Action item: Restate the entries below word for word, leaving nothing out.

Material for the task:
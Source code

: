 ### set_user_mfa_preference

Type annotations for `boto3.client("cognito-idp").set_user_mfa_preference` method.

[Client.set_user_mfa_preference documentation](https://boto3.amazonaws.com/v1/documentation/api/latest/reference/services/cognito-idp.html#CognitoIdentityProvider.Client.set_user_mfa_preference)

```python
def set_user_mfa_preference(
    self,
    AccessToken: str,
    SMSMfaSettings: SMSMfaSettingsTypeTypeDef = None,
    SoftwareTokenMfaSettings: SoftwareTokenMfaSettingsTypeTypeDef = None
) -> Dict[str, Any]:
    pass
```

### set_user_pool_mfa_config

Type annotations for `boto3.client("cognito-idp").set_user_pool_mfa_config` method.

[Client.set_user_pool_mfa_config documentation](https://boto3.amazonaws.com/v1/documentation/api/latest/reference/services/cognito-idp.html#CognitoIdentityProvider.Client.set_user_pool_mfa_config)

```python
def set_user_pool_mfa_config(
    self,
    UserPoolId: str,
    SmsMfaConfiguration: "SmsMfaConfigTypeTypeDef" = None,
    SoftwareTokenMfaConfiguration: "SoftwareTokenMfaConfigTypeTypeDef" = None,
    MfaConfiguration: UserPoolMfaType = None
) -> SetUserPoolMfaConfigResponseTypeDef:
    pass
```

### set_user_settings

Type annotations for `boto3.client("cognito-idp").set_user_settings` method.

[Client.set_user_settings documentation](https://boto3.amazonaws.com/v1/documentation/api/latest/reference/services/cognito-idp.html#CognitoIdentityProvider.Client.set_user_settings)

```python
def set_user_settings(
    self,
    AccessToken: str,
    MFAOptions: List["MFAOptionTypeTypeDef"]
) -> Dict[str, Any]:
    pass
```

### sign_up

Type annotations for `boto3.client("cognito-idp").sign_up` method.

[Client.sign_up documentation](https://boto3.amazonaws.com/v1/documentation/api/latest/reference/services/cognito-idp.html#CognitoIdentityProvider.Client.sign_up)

Answer section:
Source code

: ### set_user_mfa_preference

Type annotations for `boto3.client("cognito-idp").set_user_mfa_preference` method.

[Client.set_user_mfa_preference documentation](https://boto3.amazonaws.com/v1/documentation/api/latest/reference/services/cognito-idp.html#CognitoIdentityProvider.Client.set_user_mfa_preference)

```python
def set_user_mfa_preference(
    self,
    AccessToken: str,
    SMSMfaSettings: SMSMfaSettingsTypeTypeDef = None,
    SoftwareTokenMfaSettings: SoftwareTokenMfaSettingsTypeTypeDef = None
) -> Dict[str, Any]:
    pass
```

### set_user_pool_mfa_config

Type annotations for `boto3.client("cognito-idp").set_user_pool_mfa_config` method.

[Client.set_user_pool_mfa_config documentation](https://boto3.amazonaws.com/v1/documentation/api/latest/reference/services/cognito-idp.html#CognitoIdentityProvider.Client.set_user_pool_mfa_config)

```python
def set_user_pool_mfa_config(
    self,
    UserPoolId: str,
    SmsMfaConfiguration: "SmsMfaConfigTypeTypeDef" = None,
    SoftwareTokenMfaConfiguration: "SoftwareTokenMfaConfigTypeTypeDef" = None,
    MfaConfiguration: UserPoolMfaType = None
) -> SetUserPoolMfaConfigResponseTypeDef:
    pass
```

### set_user_settings

Type annotations for `boto3.client("cognito-idp").set_user_settings` method.

[Client.set_user_settings documentation](https://boto3.amazonaws.com/v1/documentation/api/latest/reference/services/cognito-idp.html#CognitoIdentityProvider.Client.set_user_settings)

```python
def set_user_settings(
    self,
    AccessToken: str,
    MFAOptions: List["MFAOptionTypeTypeDef"]
) -> Dict[str, Any]:
    pass
```

### sign_up

Type annotations for `boto3.client("cognito-idp").sign_up` method.

[Client.sign_up documentation](https://boto3.amazonaws.com/v1/documentation/api/latest/reference/services/cognito-idp.html#CognitoIdentityProvider.Client.sign_up)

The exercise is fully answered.